Looking for ways to expand your businesses visibility without spending lots of money? How about public speaking? Sure you’ll still need to spend money on marketing and advertising but you should still take advantage of every opportunity to network and expand your business.
Any company—start-up or established, small or large—can benefit from good publicity. Speaking at industry conferences, on television news programs, in web videos or at local networking events gets your name out into the community and establishes you as an authority in your space. Take, for example, Mark Weinberger of Ernst & Young. He’s an important guy at a big important company but he’s still made time to make appearances on CNBC to weigh in on international tax issues. You can bet it’s worthwhile for the company and it’s good for him too. Not only is executive Weinberger establishing a rapport with the viewers, but also with the industry influencers who are following or weighing in on the trend at hand.

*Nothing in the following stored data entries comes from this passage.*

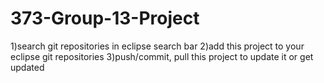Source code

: # 373-Group-13-Project

1)search git repositories in eclipse search bar
2)add this project to your eclipse git repositories
3)push/commit, pull this project to update it or get updated

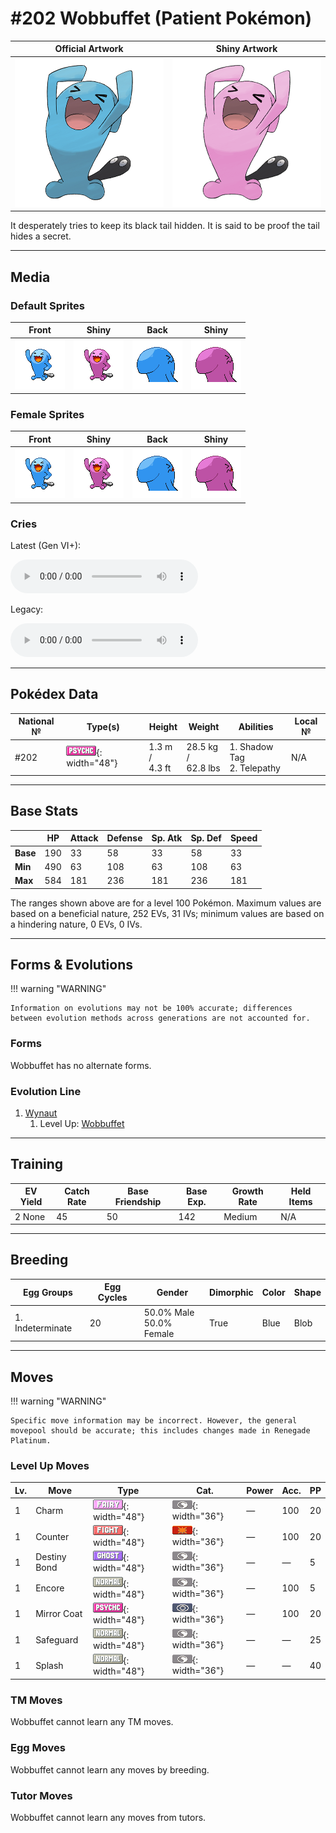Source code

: # #202 Wobbuffet (Patient Pokémon)

| Official Artwork | Shiny Artwork |
|------------------|---------------|
| ![Official Artwork](../assets/sprites/wobbuffet/official.png "Wobbuffet") | ![Shiny Artwork](../assets/sprites/wobbuffet/official_shiny.png "Wobbuffet") |

It desperately tries to keep its black tail hidden. It is said to be proof the tail hides a secret.

---

## Media

### Default Sprites

| Front | Shiny | Back | Shiny |
|-------|-------|------|-------|
| ![Wobbuffet](../assets/sprites/wobbuffet/front.gif "Wobbuffet: It desperately tries to keep its black tail hidden. It is said to be proof the tail hides a secret.") | ![Wobbuffet](../assets/sprites/wobbuffet/front_shiny.png "Wobbuffet: It desperately tries to keep its black tail hidden. It is said to be proof the tail hides a secret.") | ![Wobbuffet](../assets/sprites/wobbuffet/back.png "Wobbuffet: It desperately tries to keep its black tail hidden. It is said to be proof the tail hides a secret.") | ![Wobbuffet](../assets/sprites/wobbuffet/back_shiny.png "Wobbuffet: It desperately tries to keep its black tail hidden. It is said to be proof the tail hides a secret.") |

### Female Sprites

| Front | Shiny | Back | Shiny |
|-------|-------|------|-------|
| ![Wobbuffet](../assets/sprites/wobbuffet/front_female.gif "Wobbuffet: It desperately tries to keep its black tail hidden. It is said to be proof the tail hides a secret.") | ![Wobbuffet](../assets/sprites/wobbuffet/front_shiny_female.png "Wobbuffet: It desperately tries to keep its black tail hidden. It is said to be proof the tail hides a secret.") | ![Wobbuffet](../assets/sprites/wobbuffet/back_female.png "Wobbuffet: It desperately tries to keep its black tail hidden. It is said to be proof the tail hides a secret.") | ![Wobbuffet](../assets/sprites/wobbuffet/back_shiny_female.png "Wobbuffet: It desperately tries to keep its black tail hidden. It is said to be proof the tail hides a secret.") |

### Cries

Latest (Gen VI+):

<audio controls>
<source src='../../assets/cries/wobbuffet/latest.ogg' type='audio/ogg'>
  Your browser does not support the audio element.
</audio>

Legacy:

<audio controls>
<source src='../../assets/cries/wobbuffet/legacy.ogg' type='audio/ogg'>
  Your browser does not support the audio element.
</audio>

---

## Pokédex Data

| National № | Type(s) | Height | Weight | Abilities | Local № |
|------------|---------|--------|--------|-----------|---------|
| #202 | ![psychic](../assets/types/psychic.png "Psychic"){: width="48"} | 1.3 m /<br>4.3 ft | 28.5 kg /<br>62.8 lbs | 1. <span class="tooltip" title="Prevents the foe from escaping.">Shadow Tag</span><br>2. <span class="tooltip" title="This Pokémon does not take damage from friendly Pokémon's moves, including single-target moves aimed at it.">Telepathy</span> | N/A |

---

## Base Stats
|   | HP | Attack | Defense | Sp. Atk | Sp. Def | Speed |
|---|----|--------|---------|---------|---------|-------|
| **Base** | 190 | 33 | 58 | 33 | 58 | 33 |
| **Min** | 490 | 63 | 108 | 63 | 108 | 63 |
| **Max** | 584 | 181 | 236 | 181 | 236 | 181 |

The ranges shown above are for a level 100 Pokémon. Maximum values are based on a beneficial nature, 252 EVs, 31 IVs; minimum values are based on a hindering nature, 0 EVs, 0 IVs.

---

## Forms & Evolutions

!!! warning "WARNING"

    Information on evolutions may not be 100% accurate; differences between evolution methods across generations are not accounted for.

### Forms

Wobbuffet has no alternate forms.

### Evolution Line

1. [Wynaut](wynaut.md/)
    1. Level Up: [Wobbuffet](wobbuffet.md/)




---

## Training

| EV Yield | Catch Rate | Base Friendship | Base Exp. | Growth Rate | Held Items |
|----------|------------|-----------------|-----------|-------------|------------|
| 2 None | 45 | 50 | 142 | Medium | N/A |

---

## Breeding

| Egg Groups | Egg Cycles | Gender | Dimorphic | Color | Shape |
|------------|------------|--------|-----------|-------|-------|
| 1. Indeterminate | 20 | 50.0% Male<br>50.0% Female | True | Blue | Blob |

---

## Moves

!!! warning "WARNING"

    Specific move information may be incorrect. However, the general movepool should be accurate; this includes changes made in Renegade Platinum.

### Level Up Moves

| Lv. | Move | Type | Cat. | Power | Acc. | PP |
| --- | --- | --- | --- | --- | --- | --- |
| 1 | <span class="tooltip" title="The user charmingly stares at the foe, making it less wary. The target’s Attack is sharply lowered.">Charm</span> | ![fairy](../assets/types/fairy.png "Fairy"){: width="48"} | ![status](../assets/move_category/status.png "Status"){: width="36"} | — | 100 | 20 |
| 1 | <span class="tooltip" title="A retaliation move that counters any physical attack, inflicting double the damage taken.">Counter</span> | ![fighting](../assets/types/fighting.png "Fighting"){: width="48"} | ![physical](../assets/move_category/physical.png "Physical"){: width="36"} | — | 100 | 20 |
| 1 | <span class="tooltip" title="When this move is used, if the user faints, the foe that landed the knockout hit also faints.">Destiny Bond</span> | ![ghost](../assets/types/ghost.png "Ghost"){: width="48"} | ![status](../assets/move_category/status.png "Status"){: width="36"} | — | — | 5 |
| 1 | <span class="tooltip" title="The user compels the foe to keep using only the move it last used for three to seven turns.">Encore</span> | ![normal](../assets/types/normal.png "Normal"){: width="48"} | ![status](../assets/move_category/status.png "Status"){: width="36"} | — | 100 | 5 |
| 1 | <span class="tooltip" title="A retaliation move that counters any special attack, inflicting double the damage taken.">Mirror Coat</span> | ![psychic](../assets/types/psychic.png "Psychic"){: width="48"} | ![special](../assets/move_category/special.png "Special"){: width="36"} | — | 100 | 20 |
| 1 | <span class="tooltip" title="The user creates a protective field that prevents status problems for five turns.">Safeguard</span> | ![normal](../assets/types/normal.png "Normal"){: width="48"} | ![status](../assets/move_category/status.png "Status"){: width="36"} | — | — | 25 |
| 1 | <span class="tooltip" title="The user just flops and splashes around to no effect at all...  ">Splash</span> | ![normal](../assets/types/normal.png "Normal"){: width="48"} | ![status](../assets/move_category/status.png "Status"){: width="36"} | — | — | 40 |

### TM Moves

Wobbuffet cannot learn any TM moves.
### Egg Moves

Wobbuffet cannot learn any moves by breeding.
### Tutor Moves

Wobbuffet cannot learn any moves from tutors.
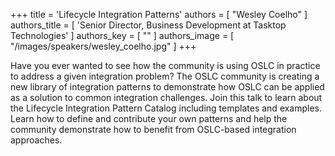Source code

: +++
title = 'Lifecycle Integration Patterns'
authors = [
  "Wesley Coelho"
]
authors_title = [
  'Senior Director, Business Development at Tasktop Technologies'
]
authors_key = [
  ""
]
authors_image = [
  "/images/speakers/wesley_coelho.jpg"
]
+++

Have you ever wanted to see how the community is using OSLC in practice to address a given integration problem? The OSLC community is creating a new library of integration patterns to demonstrate how OSLC can be applied as a solution to common integration challenges. Join this talk to learn about the Lifecycle Integration Pattern Catalog including templates and examples. Learn how to define and contribute your own patterns and help the community demonstrate how to benefit from OSLC-based integration approaches.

Another great example is Rand Fishkin of SEOMoz. By sharing insights into their industry with web videos like educational “Whiteboard Fridays” the team at SEOMoz is getting the attention of potential employees, potential customers and other potential business partners. By taking just a few hours out of the week, they have made a big impression.
How can you make these principles work for your business? Start by finding relevant opportunities to share knowledge with others. A YouTube channel or series of web videos might not be the right choice for most businesses. You have to find an audience, produce the content and maintain the content library. In most cases, it’s better to start small with live speaking opportunities.
Look for luncheons for local networking or social groups. Chambers of commerce, Kiwanis clubs, that sort of thing. Get to know the organizers and offer your services (or those of a willing employee). As you grow in confidence, branch out to participating in local and regional news stories. For example, if an election is coming up and your employees can shed some light on the issues at hand— especially accounting or tax firms— you can offer to be part of an expert panel.
Once you’ve really gained some traction, start looking into industry conferences at the local, national or international level. You’ll have to liaise with organizers during the planning stages, but a stage that big is worth a wait.
Honing Your Skills
There are opinions aplenty on how to be a good presenter. The essence of all of them (at least the valid ones) is to be confident, compelling and mindful of your audience. If you’re uncomfortable in front of an audience at first, try joining a group like Toastmasters or taking an improv comedy class. The more experience you have in front of an audience, the more confident you’ll grow. Just remember to keep your content relevant and engaging and be sure you know your topic inside and out before you hit the stage.